I have personally seen the impact that data hunting can have on a government’s mission. In my role as director of the National Biosurveillance Integration Center in the Department of Homeland Security from 2012 to 2015, we were charged with providing early warning and situational awareness for health threats to the nation. As part of that effort, we relied heavily on the Centers for Disease Control, the Food and Drug Administration and other government health and disease surveillance data, but we also leveraged external open data to supplement and enrich our government datasets. For example, we built a system that scraped information from millions of health-related websites around the world every few minutes looking for evidence of new outbreaks. We analyzed passenger flight routes to understand how potentially sick travelers could enter the United States. We even incorporated weather data to help us understand where we might expect increases in mosquito-borne illnesses.

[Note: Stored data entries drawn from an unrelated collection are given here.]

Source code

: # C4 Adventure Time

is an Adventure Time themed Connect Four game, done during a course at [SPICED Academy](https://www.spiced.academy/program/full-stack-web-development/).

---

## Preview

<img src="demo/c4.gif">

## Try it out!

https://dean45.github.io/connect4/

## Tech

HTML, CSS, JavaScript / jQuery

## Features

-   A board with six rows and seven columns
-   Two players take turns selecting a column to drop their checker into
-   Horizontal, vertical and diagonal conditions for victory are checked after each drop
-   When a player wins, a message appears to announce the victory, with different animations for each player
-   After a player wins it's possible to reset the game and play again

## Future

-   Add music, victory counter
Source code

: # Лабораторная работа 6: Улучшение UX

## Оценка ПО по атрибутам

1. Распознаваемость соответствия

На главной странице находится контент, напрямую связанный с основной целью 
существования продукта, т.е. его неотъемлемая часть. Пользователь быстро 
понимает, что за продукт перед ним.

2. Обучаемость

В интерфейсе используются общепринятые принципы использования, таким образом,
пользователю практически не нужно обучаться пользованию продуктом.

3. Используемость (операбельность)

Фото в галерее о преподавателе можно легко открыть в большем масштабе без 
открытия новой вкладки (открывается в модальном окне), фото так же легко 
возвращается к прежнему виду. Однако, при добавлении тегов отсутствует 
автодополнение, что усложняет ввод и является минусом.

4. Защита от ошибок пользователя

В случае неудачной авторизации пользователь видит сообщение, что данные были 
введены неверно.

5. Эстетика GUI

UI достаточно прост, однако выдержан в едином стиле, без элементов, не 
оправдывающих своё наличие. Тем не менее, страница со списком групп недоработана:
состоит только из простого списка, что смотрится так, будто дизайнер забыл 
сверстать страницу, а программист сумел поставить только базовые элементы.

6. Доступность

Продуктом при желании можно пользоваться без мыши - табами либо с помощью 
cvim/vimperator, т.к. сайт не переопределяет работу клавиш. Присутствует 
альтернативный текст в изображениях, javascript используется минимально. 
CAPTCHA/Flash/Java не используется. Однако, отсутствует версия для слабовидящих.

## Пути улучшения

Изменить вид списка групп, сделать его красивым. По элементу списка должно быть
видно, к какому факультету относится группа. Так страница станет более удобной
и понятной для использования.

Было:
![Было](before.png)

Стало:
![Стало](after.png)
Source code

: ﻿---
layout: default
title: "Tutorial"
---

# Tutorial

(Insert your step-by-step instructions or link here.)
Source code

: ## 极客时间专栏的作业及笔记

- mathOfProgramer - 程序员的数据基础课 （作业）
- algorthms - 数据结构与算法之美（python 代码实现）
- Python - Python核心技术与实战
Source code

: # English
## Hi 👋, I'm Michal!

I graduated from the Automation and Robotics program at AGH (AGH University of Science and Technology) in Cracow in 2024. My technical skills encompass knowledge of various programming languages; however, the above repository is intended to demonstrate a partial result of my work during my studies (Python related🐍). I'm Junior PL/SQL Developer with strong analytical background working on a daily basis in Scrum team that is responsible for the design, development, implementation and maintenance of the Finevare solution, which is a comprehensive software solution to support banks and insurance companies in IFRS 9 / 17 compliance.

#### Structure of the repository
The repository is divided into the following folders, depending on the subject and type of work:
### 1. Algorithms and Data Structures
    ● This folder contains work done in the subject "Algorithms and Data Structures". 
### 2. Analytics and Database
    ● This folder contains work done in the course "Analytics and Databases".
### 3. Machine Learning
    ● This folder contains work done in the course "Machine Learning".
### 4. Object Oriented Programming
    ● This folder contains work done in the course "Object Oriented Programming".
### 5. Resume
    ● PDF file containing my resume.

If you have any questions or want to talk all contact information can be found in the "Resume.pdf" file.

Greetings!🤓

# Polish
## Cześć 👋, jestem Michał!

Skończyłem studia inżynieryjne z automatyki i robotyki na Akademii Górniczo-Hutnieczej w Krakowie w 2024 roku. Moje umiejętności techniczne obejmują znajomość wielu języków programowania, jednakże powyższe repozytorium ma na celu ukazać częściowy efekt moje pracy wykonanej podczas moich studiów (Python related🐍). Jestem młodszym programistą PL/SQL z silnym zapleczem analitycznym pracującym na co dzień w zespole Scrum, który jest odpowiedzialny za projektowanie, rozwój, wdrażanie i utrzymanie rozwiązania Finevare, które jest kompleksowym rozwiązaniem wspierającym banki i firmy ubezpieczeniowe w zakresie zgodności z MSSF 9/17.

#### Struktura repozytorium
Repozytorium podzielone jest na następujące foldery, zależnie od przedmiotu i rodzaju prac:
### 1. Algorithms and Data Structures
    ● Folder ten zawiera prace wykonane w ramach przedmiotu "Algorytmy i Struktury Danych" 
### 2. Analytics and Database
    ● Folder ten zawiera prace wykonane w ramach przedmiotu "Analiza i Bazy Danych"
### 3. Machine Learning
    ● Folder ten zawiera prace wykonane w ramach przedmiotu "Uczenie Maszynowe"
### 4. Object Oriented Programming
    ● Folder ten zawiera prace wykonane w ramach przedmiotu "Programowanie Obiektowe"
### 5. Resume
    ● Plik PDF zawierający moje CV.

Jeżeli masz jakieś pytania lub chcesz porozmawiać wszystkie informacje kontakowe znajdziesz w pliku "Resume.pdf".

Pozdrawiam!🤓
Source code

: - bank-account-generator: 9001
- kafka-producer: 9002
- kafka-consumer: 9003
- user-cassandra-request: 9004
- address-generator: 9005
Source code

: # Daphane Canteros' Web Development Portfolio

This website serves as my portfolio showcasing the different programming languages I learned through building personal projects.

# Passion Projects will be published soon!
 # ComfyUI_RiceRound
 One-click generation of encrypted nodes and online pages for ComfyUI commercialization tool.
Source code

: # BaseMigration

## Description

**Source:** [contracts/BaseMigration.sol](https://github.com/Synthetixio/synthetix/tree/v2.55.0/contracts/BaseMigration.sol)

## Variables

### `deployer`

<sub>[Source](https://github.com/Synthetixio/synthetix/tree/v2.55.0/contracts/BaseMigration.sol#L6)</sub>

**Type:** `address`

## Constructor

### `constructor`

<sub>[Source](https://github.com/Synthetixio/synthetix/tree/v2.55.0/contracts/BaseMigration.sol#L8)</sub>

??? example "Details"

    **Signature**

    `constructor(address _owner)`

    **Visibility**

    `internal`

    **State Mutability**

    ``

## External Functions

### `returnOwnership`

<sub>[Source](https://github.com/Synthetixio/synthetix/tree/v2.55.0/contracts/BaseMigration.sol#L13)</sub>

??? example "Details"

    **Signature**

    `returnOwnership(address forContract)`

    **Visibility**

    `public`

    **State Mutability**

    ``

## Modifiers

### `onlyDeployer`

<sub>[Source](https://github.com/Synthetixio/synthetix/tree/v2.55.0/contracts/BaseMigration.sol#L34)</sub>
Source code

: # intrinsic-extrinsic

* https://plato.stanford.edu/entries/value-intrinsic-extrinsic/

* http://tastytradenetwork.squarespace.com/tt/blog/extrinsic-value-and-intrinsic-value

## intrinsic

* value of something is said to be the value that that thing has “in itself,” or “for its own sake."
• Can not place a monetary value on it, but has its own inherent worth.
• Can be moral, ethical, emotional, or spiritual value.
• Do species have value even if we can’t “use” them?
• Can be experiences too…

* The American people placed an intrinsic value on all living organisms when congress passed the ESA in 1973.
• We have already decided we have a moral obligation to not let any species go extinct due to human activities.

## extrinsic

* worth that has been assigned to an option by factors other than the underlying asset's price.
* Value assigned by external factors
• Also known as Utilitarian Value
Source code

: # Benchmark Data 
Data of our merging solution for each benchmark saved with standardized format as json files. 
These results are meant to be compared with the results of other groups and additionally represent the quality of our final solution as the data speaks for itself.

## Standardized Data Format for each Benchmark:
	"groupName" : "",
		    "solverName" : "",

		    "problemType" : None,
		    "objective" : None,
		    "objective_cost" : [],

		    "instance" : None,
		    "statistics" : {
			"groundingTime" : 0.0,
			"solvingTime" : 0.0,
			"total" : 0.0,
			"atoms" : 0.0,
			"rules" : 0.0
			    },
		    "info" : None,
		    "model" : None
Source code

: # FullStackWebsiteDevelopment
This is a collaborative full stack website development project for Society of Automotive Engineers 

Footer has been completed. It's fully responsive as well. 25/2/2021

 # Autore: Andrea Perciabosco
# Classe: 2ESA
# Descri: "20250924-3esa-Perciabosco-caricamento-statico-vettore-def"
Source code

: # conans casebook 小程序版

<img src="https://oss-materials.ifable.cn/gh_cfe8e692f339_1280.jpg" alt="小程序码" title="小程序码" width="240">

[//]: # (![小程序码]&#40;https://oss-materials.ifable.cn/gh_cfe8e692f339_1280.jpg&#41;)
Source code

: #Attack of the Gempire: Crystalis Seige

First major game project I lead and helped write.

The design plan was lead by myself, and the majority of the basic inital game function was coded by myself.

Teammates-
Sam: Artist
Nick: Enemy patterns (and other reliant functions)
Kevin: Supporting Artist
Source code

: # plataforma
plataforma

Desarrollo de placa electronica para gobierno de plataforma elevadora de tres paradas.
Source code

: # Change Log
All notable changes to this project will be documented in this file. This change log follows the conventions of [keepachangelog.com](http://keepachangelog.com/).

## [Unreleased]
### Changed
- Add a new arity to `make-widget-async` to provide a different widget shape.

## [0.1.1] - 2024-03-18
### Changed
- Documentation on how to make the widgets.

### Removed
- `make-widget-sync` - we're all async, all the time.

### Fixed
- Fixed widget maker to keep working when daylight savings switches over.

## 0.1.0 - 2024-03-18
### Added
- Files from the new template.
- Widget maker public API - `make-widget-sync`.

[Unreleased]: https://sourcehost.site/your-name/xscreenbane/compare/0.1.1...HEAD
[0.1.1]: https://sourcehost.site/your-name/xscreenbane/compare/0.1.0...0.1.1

More recently, the FDA’s Center for Food Safety and Nutrition has taken a similar approach to keeping the nation’s food supply safe. In addition to their internal data at FDA, they’re pulling in external web data, as well as data from scientific journals, and applying artificial intelligence and machine learning to that information to more proactively understand risks to the U.S. food supply.

Data hunting can also help solve challenges for federal benefits programs such as eligibility verification. The government can take a “recipient-centric” approach that incorporates contextual information from outside sources, in accordance with privacy regulations, to understand when changes in a recipient’s life may have altered their needs. Or in social services for example, child welfare caseworkers assigned to families with children at risk of abuse or neglect can make better-informed decisions when data external to the agency—like school records, birth records and law enforcement/emergency services—can be brought to bear to augment their internal data.

The ability to combine internal and external data to glean deeper insights has myriad applications in the public sector and will shape the way that the federal government's services are delivered moving forward.

Steve Bennett is currently the director of the Global Government Practice at SAS, and he formerly worked in various roles at the Department of Homeland Security.